Content is King
Continuing on the TV theme, Intel CTO, Justin Rattner gave his key note about the innovations Intel hoped to bring to the tube over the next few years, including the challenges full Internet could bring to broadcast networks.
In a slightly creepy and unsettling vision, Rattner announced that TV wasn't TV anymore. "TV will be everywhere, on all your devices. TV will be whatever you, the developers, want it to be," he declared. The Intel CTO said his vision was to make the TV experience more visual, more personal and more interactive; although we cynically assume Intel will also want to make a few bob off the whole thing too.
In between talk about "blurring the lines between various devices," and "developers gravitating towards a standard environment," Rattner also claimed Intel knew for a fact that TV was what the unwashed masses craved, because Intel had hired an army of social scientists to say so. In fact, such is the power of ethnography at the firm that Intel's hippies seem to have convinced the firm to throw its weight behind something it calls "Informative, ubiquitous, personal and social TV," whatever that actually means.

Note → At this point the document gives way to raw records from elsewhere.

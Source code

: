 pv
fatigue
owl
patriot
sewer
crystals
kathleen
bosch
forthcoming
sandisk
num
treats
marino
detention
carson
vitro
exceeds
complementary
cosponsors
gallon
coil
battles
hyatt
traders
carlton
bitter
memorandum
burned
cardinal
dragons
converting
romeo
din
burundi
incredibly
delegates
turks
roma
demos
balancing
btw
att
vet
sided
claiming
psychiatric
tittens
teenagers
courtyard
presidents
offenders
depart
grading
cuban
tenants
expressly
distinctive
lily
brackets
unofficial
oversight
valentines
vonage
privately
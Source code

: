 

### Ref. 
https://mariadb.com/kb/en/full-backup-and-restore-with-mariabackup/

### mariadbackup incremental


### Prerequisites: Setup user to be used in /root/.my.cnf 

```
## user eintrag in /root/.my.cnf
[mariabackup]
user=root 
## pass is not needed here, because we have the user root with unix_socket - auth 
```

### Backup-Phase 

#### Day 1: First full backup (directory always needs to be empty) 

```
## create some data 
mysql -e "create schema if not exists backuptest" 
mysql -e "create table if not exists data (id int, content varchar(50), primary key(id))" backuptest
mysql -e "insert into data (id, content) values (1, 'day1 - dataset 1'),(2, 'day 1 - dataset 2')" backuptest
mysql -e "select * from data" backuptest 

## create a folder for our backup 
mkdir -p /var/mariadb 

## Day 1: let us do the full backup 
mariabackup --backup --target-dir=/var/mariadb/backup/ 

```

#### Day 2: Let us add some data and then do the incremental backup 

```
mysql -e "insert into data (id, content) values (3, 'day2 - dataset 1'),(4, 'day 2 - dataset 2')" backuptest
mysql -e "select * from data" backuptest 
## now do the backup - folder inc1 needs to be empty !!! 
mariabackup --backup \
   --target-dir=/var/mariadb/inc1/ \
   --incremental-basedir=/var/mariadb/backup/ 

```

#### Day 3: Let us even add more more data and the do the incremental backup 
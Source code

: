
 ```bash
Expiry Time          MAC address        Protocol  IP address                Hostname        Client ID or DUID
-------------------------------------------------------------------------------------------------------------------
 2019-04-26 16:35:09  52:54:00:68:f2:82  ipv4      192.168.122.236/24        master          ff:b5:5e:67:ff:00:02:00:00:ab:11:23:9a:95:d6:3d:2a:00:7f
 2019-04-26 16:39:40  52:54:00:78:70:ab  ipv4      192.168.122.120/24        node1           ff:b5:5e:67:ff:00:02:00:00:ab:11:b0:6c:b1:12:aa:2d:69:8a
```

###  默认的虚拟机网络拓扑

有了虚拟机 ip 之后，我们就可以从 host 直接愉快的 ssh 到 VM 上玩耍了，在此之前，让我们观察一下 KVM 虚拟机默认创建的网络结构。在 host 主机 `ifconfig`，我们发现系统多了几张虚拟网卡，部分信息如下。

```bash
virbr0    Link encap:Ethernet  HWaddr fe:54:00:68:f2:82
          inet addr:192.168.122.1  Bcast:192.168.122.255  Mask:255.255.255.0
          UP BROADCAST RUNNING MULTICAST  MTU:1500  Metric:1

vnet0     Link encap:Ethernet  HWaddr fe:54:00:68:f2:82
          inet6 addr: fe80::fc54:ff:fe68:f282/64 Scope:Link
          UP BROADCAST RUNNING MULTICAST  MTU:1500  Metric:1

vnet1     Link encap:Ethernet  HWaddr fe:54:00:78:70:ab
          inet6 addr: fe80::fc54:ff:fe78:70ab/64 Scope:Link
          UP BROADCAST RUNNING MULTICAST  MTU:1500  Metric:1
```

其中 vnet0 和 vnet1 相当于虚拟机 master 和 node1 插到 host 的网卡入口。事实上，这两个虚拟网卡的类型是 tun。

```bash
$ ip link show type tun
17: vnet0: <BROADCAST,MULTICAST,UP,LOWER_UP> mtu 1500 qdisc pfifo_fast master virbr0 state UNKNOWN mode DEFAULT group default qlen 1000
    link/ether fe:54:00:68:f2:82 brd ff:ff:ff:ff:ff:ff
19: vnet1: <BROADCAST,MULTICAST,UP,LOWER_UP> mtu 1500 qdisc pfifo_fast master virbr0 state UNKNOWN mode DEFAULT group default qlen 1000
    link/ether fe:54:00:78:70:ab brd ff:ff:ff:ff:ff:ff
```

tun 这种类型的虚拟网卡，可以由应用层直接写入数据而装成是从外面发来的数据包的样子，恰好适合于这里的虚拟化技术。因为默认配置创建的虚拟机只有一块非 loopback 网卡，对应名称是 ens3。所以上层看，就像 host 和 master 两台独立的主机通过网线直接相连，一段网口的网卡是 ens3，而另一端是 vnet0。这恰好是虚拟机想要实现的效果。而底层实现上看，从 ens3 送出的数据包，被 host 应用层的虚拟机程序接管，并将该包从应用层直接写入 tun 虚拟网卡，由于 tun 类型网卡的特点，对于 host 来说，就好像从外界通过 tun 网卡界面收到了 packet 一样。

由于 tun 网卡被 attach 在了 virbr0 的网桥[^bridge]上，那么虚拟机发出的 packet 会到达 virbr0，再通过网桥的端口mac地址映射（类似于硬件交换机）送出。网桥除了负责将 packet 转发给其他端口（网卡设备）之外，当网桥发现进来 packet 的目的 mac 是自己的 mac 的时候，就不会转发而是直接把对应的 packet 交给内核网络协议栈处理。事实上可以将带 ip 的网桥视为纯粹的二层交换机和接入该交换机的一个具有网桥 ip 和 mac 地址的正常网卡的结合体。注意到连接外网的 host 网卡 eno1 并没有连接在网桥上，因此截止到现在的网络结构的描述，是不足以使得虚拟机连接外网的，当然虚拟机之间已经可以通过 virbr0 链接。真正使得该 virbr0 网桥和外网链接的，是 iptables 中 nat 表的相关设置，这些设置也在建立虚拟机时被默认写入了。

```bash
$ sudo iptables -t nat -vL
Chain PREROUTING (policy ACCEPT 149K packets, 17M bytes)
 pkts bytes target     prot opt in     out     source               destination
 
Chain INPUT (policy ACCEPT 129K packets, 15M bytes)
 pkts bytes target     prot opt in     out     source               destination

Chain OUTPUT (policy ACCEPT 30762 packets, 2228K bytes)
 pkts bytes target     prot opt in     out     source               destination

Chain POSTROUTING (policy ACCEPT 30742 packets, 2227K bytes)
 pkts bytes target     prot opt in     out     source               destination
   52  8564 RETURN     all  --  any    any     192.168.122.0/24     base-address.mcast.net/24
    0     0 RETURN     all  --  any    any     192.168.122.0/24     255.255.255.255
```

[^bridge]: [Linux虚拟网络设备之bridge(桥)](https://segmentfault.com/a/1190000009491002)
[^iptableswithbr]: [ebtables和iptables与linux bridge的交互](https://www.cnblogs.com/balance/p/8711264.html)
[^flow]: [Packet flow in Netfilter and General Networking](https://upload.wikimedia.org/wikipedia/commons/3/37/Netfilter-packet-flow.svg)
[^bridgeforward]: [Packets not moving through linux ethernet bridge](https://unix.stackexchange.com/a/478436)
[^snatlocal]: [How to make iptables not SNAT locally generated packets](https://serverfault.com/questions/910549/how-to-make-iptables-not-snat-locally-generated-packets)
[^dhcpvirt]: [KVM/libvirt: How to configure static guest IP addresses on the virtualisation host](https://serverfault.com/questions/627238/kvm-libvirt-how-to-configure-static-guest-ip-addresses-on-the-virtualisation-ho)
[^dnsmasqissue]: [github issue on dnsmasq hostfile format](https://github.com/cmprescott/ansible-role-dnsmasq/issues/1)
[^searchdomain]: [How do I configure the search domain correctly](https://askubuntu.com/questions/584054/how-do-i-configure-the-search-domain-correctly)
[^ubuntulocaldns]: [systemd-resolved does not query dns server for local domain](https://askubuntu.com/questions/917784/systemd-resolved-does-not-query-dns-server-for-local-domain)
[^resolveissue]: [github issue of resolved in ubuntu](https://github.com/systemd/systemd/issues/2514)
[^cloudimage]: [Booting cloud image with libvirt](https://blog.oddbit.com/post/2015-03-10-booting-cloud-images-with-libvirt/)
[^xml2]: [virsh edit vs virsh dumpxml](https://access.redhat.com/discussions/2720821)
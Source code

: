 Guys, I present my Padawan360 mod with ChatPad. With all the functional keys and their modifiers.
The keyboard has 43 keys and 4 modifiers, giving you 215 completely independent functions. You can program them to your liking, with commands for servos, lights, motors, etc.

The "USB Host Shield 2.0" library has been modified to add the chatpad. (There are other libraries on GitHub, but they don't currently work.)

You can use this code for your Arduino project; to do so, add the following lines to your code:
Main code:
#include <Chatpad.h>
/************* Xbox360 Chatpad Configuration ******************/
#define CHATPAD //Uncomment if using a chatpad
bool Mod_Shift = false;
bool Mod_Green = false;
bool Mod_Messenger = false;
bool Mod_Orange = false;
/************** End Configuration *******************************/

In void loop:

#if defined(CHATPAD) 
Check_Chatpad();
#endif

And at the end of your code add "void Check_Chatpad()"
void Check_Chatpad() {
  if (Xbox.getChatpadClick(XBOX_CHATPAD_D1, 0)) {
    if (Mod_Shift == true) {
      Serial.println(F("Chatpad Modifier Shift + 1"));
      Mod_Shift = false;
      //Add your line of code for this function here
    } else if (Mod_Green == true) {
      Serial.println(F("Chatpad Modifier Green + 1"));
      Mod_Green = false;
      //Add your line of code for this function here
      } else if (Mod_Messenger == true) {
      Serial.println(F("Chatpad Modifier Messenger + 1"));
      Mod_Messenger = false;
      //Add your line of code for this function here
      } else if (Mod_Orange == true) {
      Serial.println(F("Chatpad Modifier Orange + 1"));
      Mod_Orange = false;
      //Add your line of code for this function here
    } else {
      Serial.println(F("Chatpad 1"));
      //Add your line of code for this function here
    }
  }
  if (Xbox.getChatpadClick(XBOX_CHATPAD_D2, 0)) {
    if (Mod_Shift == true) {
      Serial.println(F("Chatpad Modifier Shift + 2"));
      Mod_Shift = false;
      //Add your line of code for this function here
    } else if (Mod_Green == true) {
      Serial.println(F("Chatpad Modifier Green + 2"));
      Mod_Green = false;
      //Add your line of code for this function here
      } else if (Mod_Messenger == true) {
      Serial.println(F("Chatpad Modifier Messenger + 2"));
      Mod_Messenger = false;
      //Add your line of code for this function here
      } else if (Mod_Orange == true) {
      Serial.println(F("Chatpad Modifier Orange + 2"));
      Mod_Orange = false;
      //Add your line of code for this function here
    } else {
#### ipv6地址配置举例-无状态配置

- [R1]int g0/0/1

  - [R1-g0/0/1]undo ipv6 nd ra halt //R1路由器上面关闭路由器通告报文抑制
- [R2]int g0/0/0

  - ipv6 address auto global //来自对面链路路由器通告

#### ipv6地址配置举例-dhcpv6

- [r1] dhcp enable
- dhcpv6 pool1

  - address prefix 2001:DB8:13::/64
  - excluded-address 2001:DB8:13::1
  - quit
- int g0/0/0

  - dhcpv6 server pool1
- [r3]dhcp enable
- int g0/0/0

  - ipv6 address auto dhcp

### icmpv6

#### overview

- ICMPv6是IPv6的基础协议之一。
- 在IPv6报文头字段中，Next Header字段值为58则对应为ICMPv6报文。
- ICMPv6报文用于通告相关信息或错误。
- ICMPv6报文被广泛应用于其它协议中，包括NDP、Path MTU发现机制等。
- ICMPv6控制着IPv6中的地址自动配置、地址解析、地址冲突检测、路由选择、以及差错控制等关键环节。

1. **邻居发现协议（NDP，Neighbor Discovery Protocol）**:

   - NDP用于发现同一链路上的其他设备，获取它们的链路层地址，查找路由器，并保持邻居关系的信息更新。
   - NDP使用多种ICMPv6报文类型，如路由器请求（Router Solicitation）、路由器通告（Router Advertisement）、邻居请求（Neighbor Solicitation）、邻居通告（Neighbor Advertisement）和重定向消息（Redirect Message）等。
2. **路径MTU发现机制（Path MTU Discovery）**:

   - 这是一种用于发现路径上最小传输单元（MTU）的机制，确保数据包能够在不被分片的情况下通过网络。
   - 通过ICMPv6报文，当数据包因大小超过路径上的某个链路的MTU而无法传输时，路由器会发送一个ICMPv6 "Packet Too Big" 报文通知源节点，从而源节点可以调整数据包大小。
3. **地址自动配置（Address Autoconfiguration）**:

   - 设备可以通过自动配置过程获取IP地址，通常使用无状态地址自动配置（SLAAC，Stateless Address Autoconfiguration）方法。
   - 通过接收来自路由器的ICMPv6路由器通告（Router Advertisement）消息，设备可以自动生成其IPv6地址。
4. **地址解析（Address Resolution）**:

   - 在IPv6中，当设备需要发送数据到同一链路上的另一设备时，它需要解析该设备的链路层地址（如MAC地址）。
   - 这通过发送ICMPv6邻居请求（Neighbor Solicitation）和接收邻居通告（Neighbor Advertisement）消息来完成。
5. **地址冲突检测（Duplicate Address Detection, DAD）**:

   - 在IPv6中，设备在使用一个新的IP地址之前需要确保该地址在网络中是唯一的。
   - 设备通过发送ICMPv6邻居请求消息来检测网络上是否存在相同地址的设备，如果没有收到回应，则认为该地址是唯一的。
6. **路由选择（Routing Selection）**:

On paper, the numbers are there, with Rattner noting that "by the year 2015, you can expect 15 billion consumer devices capable of delivering TV content with billions of hours of video available." Now all Intel has to do to milk the cash cow is to find more sophisticated ways to organize content and provide it on demand in a way that will make punters want to pay for it. According to Rattner, this research is already well under way, with Intel Labs researchers working day and night to evolve technology so people can get the TV content they want, "when they want it and wherever they want it."